Ulusal Birlik Partisi (UBP), önceki akşam varoluş ve özgürlük mücadelesi lideri Dr. Fazıl Küçük’ün ölümünün 35’nci, Kurucu Cumhurbaşkanı Rauf Denktaş’ın ölümünün 7’nci yıl dönümü dolayısıyla anma ve konferans düzenledi.
“Dr. Küçük ile Rauf Denktaş’ın mücadeleleri ekseninde Kıbrıs konusuna bakış ve alternatif çözüm modelleri” konulu etkinlikte, Üçüncü Cumhurbaşkanı Derviş Eroğlu, Ulusal Birlik Partisi Genel Başkanı Ersin Tatar, Dr.

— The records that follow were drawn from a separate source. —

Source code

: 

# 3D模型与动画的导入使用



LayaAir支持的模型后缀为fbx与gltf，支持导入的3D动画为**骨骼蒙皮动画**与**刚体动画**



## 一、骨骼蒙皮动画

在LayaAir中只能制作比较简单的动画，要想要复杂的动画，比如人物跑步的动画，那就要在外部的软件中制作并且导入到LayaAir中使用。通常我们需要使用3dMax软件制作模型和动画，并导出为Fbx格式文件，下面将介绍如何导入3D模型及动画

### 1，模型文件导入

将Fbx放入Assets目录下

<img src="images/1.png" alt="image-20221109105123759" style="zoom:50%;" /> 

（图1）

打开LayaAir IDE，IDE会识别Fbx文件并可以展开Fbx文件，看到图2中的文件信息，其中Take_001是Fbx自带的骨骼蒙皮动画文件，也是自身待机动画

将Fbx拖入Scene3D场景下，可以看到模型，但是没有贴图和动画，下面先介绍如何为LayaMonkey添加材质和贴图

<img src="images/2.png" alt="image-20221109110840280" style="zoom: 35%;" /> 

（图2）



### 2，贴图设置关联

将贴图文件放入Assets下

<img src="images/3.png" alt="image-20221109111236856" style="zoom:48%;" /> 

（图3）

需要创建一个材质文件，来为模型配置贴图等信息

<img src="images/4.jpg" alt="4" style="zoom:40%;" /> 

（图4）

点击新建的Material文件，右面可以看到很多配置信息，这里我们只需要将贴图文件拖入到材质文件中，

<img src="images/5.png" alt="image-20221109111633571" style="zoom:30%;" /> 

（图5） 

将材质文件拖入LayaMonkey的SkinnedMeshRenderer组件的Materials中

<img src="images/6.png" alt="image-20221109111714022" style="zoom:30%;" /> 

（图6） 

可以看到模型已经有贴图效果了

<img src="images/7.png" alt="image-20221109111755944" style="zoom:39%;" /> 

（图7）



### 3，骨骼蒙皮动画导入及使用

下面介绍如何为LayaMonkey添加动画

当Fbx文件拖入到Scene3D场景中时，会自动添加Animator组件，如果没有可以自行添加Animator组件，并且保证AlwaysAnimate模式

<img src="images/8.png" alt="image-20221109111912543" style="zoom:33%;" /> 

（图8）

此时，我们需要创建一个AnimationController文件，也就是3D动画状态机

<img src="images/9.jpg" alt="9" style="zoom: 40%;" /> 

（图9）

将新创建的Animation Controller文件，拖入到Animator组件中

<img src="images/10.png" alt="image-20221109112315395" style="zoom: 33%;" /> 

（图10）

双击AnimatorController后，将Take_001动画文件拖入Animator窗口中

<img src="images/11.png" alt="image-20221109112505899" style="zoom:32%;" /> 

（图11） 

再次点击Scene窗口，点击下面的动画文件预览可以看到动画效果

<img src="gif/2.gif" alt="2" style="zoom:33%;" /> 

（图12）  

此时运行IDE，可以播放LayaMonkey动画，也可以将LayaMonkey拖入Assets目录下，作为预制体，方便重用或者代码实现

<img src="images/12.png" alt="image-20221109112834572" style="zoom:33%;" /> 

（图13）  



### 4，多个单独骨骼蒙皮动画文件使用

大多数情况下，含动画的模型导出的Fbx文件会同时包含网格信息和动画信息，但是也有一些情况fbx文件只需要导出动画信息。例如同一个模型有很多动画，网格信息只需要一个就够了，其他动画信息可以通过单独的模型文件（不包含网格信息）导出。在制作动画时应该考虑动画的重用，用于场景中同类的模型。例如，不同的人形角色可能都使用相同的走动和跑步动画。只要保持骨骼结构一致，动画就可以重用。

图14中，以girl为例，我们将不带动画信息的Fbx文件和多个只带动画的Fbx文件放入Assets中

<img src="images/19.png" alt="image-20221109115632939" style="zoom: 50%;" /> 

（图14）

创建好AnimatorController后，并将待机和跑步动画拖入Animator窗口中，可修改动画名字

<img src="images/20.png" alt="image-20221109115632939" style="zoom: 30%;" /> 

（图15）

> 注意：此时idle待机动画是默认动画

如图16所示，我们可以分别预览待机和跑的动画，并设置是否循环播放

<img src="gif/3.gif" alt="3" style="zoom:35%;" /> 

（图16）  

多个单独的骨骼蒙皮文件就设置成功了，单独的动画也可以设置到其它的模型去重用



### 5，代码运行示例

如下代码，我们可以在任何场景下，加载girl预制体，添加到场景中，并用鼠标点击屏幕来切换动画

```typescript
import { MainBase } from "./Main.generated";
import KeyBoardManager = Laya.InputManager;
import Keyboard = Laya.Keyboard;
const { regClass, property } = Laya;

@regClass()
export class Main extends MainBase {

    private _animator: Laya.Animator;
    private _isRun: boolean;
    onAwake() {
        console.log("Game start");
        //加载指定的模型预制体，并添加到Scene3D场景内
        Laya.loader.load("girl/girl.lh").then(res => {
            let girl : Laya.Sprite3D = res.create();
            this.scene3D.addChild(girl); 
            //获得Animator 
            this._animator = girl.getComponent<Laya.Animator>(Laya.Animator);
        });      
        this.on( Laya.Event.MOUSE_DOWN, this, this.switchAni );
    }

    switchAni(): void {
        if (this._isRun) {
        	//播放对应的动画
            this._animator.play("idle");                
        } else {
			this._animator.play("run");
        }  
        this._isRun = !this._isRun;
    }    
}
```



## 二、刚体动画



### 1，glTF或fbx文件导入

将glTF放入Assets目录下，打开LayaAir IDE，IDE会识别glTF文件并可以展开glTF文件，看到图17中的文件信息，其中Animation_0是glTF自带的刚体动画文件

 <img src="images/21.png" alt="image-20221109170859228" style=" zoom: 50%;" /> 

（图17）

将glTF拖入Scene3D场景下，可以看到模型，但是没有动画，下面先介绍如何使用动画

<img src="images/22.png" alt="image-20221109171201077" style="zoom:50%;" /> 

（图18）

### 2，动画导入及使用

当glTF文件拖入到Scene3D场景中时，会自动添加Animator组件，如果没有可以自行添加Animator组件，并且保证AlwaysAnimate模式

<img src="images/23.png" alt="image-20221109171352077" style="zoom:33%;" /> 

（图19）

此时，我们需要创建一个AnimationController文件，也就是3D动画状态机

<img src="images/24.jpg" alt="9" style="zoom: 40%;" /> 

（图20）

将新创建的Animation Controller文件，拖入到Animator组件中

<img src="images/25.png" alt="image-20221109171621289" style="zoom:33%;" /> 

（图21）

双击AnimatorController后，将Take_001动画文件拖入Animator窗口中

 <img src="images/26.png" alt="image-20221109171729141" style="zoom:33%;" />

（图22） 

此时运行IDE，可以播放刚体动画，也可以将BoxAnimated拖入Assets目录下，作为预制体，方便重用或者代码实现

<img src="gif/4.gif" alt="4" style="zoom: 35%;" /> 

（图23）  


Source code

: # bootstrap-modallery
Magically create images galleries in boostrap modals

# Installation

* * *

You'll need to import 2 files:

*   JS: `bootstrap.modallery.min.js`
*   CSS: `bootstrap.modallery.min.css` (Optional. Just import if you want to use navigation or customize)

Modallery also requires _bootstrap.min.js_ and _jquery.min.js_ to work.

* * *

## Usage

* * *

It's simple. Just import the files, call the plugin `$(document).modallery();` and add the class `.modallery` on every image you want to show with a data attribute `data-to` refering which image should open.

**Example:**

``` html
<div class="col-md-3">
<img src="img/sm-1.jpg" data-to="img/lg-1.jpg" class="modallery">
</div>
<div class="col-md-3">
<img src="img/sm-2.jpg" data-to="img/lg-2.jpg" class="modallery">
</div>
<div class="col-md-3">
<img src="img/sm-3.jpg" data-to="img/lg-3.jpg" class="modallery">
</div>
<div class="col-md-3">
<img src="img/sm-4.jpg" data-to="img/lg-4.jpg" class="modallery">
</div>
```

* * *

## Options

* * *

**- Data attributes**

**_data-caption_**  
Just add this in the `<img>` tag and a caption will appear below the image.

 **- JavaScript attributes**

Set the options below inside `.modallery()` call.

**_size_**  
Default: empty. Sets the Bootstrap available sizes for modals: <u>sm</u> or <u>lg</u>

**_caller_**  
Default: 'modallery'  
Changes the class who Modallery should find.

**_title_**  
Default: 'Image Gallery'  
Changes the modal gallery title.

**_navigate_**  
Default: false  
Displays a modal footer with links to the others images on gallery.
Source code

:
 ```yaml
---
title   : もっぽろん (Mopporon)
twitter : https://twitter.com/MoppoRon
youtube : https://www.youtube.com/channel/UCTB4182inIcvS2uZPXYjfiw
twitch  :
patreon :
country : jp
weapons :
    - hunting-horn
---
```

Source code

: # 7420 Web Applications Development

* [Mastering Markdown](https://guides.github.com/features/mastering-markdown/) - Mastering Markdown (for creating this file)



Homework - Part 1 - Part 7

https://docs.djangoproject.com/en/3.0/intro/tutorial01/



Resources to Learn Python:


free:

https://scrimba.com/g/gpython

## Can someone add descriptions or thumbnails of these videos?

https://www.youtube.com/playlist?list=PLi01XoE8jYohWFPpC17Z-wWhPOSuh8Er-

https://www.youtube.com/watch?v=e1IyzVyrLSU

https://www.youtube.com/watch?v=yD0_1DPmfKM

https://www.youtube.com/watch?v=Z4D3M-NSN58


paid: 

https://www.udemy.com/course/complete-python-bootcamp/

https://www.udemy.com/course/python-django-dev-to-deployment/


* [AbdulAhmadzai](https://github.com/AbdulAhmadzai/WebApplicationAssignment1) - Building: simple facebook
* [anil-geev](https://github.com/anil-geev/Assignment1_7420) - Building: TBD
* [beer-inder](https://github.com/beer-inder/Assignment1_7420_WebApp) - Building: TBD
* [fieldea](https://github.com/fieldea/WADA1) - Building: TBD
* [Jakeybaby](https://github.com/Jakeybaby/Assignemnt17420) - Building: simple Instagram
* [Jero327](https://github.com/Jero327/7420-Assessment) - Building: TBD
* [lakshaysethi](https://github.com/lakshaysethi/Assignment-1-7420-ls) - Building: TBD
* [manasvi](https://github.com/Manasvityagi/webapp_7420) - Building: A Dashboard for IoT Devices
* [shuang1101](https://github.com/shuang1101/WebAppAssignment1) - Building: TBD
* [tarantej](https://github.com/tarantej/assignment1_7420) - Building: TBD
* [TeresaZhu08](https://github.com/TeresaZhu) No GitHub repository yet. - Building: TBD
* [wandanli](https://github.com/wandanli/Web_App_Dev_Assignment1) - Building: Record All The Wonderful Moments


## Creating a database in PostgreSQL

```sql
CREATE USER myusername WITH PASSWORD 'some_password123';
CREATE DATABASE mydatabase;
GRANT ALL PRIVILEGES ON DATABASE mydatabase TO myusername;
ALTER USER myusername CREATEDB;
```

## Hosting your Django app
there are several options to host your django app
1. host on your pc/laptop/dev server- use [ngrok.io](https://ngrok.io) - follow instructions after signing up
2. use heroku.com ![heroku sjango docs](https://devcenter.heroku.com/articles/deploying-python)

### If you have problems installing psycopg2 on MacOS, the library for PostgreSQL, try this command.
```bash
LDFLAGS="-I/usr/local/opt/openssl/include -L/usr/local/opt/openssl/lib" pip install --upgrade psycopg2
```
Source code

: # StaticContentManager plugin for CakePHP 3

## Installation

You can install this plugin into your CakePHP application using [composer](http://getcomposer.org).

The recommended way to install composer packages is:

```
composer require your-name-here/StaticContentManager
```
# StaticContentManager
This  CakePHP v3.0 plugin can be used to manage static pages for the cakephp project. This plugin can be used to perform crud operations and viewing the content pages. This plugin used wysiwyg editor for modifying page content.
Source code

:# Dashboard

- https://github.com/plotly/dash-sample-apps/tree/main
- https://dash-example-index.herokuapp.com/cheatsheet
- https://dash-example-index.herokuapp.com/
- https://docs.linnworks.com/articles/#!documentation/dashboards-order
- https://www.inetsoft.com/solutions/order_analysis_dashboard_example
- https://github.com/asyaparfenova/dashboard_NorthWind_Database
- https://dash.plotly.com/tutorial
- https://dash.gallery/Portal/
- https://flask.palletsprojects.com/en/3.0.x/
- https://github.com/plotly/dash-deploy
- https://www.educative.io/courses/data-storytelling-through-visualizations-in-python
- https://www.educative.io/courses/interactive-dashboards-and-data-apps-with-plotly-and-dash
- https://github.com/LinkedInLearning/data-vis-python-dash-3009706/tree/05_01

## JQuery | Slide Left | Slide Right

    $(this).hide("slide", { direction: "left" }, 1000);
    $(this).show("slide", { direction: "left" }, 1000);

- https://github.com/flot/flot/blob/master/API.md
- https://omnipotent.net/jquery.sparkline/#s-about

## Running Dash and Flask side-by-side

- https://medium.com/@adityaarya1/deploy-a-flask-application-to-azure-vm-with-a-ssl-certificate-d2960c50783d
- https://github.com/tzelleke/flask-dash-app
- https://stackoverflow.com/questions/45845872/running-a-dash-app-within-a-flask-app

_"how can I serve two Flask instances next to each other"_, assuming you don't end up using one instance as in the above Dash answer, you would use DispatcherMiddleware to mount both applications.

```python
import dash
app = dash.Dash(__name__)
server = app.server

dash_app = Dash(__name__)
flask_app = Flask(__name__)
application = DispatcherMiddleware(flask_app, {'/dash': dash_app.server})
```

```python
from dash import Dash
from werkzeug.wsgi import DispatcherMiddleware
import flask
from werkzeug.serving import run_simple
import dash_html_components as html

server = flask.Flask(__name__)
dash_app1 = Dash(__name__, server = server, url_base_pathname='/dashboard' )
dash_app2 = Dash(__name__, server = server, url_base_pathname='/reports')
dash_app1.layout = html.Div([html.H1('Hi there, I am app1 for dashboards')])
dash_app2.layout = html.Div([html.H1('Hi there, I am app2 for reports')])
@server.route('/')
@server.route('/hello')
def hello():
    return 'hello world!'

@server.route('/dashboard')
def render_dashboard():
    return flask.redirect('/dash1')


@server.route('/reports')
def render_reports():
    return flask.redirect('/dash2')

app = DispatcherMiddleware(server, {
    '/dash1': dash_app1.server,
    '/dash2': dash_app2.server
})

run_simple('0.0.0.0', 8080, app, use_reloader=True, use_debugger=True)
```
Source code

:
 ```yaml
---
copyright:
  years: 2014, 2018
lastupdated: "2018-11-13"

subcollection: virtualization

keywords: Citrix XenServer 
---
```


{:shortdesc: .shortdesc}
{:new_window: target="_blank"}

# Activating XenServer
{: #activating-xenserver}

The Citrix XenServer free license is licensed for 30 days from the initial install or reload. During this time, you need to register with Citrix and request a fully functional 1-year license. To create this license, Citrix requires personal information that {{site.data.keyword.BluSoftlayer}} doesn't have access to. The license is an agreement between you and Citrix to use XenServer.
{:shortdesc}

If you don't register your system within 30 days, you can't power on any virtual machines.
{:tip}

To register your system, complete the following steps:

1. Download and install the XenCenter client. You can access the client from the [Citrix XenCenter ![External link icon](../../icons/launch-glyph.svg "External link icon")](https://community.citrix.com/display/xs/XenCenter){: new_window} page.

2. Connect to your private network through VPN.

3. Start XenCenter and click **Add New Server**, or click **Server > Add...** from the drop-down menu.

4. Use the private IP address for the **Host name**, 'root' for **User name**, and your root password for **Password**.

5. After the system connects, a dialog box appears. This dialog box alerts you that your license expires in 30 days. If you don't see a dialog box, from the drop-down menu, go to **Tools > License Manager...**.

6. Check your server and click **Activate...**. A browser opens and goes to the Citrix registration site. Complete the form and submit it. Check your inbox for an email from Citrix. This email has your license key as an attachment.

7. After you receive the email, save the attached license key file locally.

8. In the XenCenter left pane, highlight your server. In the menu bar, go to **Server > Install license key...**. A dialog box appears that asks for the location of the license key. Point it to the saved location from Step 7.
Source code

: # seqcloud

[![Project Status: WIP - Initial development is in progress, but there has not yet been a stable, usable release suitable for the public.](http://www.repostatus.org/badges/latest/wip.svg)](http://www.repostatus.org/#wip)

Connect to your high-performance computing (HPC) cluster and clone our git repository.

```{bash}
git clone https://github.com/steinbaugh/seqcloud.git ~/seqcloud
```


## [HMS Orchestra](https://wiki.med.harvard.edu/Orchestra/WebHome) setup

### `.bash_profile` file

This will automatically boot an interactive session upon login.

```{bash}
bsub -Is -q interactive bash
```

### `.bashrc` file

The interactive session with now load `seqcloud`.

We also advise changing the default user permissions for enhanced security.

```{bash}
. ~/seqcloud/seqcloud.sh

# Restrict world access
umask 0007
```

Fazıl Küçük’ün oğlu Mehmet Küçük, Kurucu Cumhurbaşkanı Rauf Denktaş’ın müsteşarı, Üçüncü Cumhurbaşkanı Derviş Eroğlu’nun görüşmecisi Ergün Olgun konuşmacı olarak katıldı.
Lefkoşa Sanayi Bölgesi’ndeki Sanayi Odası toplantı salonunda saat 18.30’da halka açık olarak gerçekleştirilen etkinliği bazı UBP milletvekilleri, UBP’li bürokratlar, Belediye Başkanları ile UBP’liler ve ilgili vatandaşlar izledi.
Olgun’dan üç başlık
Kurucu Cumhurbaşkanı Rauf Denktaş’ın müsteşarı, 3. Cumhurbaşkanı Derviş Eroğlu’nun görüşmecisi Ergün Olgun konuşmasında düşüncelerini “Denktaş ve Küçük’ün bıraktığı miras, ilkeleri ve gelmiş olduğu nokta ne”, “Müzakere sürecinin bunlarla ne kadar ölçüştüğü, eksikliklerin neler olduğu” ve “Bundan sonraki süreçle ilgili ipuçları” olmak üzere 3 başlık altında aktardı.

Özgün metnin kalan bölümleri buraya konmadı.